According to Sky news, Arcadia, which owns retail brands like Dorothy Perkins, Burton, Miss Selfridge, Evans and Wallis, are aiming for a Company Voluntary Arrangement (CVA), potentially involving re-negotiations of deals with big retail property landlords like British Land and PPF and significant staff redundancies.
Arcadia’s challenges coincide with increasing costs of goods, pressure to reduce consumer pricing, a reported 42% drop in 2017/18 FY operating profit and big pension deficits.
In 2017 Greene agreed with the UK Pensions regulator to contribute to a £571 m BHS pension fund shortfall, with a £363 m contribution – Greene owned BHS for 15 years, before selling it in 2015 to Dominic Chappel for £1.
In 2017, Arcadia’s combined pension deficit was reported at £993 m.
Arcadia’s pension problems are part of a broader UK retail story, labelled a pensions “Time bomb” in the retail press.
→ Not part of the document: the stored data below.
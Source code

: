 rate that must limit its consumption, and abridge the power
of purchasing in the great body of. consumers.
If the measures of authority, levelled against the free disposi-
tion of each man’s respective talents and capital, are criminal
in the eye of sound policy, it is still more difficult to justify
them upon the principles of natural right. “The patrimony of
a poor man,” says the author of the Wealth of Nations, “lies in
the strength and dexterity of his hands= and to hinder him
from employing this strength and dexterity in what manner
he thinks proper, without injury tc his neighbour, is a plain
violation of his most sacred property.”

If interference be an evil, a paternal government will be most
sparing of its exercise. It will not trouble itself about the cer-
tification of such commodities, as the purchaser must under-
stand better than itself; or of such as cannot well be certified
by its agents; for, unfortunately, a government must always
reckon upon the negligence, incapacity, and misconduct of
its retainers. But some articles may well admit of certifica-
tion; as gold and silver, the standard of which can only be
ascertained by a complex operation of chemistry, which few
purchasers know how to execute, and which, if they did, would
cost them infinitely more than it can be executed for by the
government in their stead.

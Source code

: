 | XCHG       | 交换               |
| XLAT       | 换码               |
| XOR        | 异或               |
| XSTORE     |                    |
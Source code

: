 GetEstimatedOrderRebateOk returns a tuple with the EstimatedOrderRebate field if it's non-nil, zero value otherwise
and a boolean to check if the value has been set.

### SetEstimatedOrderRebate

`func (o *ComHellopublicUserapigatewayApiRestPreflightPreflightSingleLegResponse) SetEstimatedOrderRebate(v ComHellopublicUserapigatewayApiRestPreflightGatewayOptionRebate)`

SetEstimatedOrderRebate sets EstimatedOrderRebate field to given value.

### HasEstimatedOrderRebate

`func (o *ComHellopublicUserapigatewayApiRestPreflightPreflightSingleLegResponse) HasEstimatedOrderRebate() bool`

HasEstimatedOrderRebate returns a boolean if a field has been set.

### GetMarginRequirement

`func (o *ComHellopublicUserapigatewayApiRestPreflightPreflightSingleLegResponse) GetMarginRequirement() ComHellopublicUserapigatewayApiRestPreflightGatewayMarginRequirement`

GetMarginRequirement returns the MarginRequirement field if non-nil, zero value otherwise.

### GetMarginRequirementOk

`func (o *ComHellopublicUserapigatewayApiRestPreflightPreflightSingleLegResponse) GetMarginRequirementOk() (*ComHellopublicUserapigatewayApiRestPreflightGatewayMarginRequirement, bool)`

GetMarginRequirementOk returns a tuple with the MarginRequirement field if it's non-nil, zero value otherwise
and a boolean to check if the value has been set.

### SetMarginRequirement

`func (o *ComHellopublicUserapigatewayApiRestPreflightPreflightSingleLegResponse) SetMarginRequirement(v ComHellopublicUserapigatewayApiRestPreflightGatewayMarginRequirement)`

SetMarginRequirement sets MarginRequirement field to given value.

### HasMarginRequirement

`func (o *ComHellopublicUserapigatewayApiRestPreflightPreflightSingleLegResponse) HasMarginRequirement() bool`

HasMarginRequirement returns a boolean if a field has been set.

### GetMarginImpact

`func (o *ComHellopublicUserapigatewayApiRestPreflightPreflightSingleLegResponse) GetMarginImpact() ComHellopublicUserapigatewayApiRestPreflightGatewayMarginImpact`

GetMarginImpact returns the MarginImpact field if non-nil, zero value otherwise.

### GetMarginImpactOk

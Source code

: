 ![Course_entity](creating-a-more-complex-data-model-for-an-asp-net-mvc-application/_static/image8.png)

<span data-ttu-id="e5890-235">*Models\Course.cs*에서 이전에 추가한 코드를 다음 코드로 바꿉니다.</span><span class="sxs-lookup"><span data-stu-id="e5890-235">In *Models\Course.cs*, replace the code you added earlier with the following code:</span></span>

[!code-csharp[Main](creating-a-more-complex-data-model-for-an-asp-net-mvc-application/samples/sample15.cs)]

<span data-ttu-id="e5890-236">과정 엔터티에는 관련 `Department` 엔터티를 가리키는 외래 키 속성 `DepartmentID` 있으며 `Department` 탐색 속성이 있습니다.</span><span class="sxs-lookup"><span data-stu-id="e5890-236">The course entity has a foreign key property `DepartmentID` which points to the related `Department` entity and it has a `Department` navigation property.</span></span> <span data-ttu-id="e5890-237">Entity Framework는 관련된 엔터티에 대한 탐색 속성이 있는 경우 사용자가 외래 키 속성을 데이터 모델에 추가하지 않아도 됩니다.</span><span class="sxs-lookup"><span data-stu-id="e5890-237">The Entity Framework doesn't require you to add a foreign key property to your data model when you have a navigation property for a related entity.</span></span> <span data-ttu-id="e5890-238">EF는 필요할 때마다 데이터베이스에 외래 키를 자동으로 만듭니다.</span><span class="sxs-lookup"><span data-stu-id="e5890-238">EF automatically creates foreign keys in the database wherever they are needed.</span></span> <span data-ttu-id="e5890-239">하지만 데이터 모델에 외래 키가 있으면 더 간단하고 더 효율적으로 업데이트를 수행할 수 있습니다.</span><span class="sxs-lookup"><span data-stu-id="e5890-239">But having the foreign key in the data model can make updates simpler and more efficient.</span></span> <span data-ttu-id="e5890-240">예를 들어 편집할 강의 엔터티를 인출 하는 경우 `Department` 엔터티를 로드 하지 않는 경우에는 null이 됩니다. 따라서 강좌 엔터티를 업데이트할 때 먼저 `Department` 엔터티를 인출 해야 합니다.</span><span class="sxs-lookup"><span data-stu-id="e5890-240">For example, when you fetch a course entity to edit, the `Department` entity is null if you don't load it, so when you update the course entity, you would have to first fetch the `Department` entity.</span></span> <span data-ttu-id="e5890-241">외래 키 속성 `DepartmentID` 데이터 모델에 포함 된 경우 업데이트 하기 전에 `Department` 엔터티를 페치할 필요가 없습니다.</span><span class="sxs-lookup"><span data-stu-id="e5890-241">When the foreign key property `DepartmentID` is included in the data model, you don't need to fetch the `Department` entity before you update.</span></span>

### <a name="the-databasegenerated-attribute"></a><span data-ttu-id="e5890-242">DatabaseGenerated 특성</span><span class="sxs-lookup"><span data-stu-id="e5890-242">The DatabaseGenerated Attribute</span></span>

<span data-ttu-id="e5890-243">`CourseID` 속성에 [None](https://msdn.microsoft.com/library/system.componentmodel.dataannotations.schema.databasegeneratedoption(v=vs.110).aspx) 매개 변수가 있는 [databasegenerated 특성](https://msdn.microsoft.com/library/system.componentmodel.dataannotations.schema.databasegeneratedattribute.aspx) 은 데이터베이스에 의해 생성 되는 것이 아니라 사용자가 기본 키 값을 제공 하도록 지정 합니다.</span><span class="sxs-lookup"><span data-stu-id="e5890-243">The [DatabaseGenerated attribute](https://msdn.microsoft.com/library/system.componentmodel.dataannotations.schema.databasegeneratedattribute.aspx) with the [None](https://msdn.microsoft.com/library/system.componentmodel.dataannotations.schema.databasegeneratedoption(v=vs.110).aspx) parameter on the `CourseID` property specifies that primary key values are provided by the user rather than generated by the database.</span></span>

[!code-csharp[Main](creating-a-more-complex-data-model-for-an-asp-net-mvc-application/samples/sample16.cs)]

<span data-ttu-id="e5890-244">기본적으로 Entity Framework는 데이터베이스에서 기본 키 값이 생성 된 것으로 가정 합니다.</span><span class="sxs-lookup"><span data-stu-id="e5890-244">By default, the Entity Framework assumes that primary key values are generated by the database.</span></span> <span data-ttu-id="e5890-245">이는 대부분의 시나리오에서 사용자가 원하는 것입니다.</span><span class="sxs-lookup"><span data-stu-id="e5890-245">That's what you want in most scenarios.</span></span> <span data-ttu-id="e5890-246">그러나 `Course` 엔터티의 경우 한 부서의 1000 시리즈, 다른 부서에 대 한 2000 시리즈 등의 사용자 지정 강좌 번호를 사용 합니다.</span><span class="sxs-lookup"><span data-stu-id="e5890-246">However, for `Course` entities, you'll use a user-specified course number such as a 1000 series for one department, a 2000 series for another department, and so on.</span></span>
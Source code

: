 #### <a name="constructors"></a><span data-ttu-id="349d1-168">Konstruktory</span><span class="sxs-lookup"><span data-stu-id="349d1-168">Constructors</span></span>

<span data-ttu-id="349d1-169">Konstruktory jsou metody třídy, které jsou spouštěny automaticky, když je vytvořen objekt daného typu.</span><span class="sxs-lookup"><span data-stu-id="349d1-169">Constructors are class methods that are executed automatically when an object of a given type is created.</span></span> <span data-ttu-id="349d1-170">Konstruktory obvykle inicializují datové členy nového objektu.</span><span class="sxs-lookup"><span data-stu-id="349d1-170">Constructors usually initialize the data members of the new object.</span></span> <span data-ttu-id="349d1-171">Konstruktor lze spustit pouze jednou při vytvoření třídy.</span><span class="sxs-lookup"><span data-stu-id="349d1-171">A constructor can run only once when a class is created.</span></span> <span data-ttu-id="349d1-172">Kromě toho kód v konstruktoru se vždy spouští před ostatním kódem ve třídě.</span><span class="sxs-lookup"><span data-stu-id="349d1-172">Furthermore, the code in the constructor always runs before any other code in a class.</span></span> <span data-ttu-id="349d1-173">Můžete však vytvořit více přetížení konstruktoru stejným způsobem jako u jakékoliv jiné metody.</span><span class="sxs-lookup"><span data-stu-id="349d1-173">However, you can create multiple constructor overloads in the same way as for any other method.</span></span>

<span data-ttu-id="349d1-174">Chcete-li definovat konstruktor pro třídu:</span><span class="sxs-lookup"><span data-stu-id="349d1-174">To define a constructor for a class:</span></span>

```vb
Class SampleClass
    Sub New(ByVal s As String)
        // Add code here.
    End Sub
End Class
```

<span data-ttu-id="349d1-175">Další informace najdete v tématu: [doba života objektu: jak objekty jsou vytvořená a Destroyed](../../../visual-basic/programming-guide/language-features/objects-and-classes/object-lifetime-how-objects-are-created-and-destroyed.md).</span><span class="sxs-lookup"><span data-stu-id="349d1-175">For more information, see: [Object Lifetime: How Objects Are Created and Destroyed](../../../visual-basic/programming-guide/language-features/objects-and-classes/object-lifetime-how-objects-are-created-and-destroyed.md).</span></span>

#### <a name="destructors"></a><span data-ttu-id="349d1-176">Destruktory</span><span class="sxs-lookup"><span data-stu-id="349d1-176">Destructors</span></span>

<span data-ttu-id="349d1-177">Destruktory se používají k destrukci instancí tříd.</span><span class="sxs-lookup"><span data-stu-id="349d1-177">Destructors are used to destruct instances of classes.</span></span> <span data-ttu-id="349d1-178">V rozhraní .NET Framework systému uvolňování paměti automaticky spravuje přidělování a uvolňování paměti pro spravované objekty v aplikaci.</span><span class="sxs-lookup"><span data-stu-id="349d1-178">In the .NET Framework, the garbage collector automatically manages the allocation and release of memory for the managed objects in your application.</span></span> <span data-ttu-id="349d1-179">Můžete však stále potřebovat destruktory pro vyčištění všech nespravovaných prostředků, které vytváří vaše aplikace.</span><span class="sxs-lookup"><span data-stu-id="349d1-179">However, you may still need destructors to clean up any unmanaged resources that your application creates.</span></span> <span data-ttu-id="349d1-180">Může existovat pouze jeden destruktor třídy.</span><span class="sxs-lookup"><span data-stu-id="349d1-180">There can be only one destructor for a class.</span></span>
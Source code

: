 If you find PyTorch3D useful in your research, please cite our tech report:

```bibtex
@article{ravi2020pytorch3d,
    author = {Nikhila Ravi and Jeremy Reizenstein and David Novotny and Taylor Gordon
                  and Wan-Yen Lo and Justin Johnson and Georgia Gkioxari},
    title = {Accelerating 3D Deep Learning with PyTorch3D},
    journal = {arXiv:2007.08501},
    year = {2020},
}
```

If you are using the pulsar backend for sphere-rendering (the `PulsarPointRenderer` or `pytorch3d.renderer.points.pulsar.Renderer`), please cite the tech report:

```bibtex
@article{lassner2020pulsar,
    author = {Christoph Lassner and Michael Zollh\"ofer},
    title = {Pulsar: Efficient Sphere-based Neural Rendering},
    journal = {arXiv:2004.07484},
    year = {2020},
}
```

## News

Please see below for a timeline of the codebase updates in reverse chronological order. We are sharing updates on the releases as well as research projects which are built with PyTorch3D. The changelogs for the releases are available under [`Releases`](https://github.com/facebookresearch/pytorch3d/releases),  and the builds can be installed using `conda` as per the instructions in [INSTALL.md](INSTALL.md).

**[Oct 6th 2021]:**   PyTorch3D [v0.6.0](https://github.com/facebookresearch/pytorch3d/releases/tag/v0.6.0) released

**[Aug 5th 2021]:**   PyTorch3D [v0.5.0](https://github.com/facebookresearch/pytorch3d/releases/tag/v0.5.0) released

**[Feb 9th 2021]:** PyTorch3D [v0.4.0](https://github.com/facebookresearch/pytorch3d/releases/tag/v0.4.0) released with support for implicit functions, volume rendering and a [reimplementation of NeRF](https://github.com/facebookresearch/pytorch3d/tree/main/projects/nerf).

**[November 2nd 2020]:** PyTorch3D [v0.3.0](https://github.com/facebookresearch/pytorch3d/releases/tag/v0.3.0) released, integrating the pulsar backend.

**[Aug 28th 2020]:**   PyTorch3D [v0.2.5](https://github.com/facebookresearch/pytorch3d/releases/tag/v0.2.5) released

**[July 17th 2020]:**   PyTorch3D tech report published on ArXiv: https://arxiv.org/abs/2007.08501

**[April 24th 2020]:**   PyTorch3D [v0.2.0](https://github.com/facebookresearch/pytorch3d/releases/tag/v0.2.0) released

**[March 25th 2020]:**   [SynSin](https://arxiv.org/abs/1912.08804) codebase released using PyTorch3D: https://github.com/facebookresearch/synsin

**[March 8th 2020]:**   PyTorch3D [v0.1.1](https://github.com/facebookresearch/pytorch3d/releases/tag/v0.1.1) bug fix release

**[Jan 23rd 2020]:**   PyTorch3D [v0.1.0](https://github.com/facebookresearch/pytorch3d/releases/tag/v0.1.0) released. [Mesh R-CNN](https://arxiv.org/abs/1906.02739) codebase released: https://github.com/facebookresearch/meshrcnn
JLP has a reported £731 m pension black hole and last FY saw operating profit slump 56%.
Despite like-for-like sales up 1.3% at Waitrose and 1.4% down just at John Lewis, pressure on consumer pricing and a devalued pound are having a big impact on UK retail and earlier this year forced JLP to cut staff bonuses to their lowest in 65 years.
Despite higher January retail sales, largely due to heavy discounting, Brexit uncertainty has lead to the lowest UK retail investment in 7 years and in-store footfall continues to drop in favour of online retail.
This makes for the most challenging time in UK retailer since the 2008 financial crisis. Add to this wage increases, due to shortage of EU labour and a 14% rates increase; last year saw 43 major Retail failures, just 15 short of the 2008 financial crisis.